** Opening PROVIDED DATA block **
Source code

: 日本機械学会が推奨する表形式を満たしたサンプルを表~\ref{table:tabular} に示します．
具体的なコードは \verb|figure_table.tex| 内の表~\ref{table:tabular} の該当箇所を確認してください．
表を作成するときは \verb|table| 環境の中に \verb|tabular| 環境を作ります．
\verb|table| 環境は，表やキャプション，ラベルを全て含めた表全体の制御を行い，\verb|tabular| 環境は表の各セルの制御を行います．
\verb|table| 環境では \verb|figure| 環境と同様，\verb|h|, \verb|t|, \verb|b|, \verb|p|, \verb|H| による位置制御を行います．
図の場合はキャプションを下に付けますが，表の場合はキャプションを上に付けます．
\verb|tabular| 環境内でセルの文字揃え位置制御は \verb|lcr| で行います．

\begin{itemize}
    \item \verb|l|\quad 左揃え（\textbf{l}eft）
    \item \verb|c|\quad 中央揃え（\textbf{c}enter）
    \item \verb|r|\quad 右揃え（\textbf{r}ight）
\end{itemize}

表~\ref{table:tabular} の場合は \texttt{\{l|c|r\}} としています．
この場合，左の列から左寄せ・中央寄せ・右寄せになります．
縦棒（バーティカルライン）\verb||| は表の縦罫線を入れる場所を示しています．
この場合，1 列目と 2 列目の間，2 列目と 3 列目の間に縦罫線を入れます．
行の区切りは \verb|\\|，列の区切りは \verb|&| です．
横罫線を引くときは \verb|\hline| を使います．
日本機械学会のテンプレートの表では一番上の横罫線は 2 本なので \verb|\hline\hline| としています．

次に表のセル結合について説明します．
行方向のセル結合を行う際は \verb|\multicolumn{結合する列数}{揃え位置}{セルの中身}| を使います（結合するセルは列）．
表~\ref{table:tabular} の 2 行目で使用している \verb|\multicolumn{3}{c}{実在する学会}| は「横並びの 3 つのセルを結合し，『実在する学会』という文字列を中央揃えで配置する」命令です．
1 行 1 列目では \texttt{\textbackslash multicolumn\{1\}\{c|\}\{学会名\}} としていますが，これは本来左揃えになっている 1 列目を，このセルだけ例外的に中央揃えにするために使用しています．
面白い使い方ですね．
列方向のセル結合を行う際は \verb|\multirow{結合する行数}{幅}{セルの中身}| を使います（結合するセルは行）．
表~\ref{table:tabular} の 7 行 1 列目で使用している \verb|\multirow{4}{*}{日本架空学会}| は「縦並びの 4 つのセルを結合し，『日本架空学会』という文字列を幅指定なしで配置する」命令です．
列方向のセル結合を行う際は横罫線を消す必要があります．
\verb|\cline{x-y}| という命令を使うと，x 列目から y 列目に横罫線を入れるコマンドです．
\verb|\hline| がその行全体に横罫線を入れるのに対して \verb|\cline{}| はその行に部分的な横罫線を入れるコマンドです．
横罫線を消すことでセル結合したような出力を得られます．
** Closing PROVIDED DATA block **
### EXERCISE DETAILS
Wherever the string "セルの中身" appears in the entries above, return the line it appears on.

### RESULT FOR THIS TASK
行方向のセル結合を行う際は \verb|\multicolumn{結合する列数}{揃え位置}{セルの中身}| を使います（結合するセルは列）．
列方向のセル結合を行う際は \verb|\multirow{結合する行数}{幅}{セルの中身}| を使います（結合するセルは行）．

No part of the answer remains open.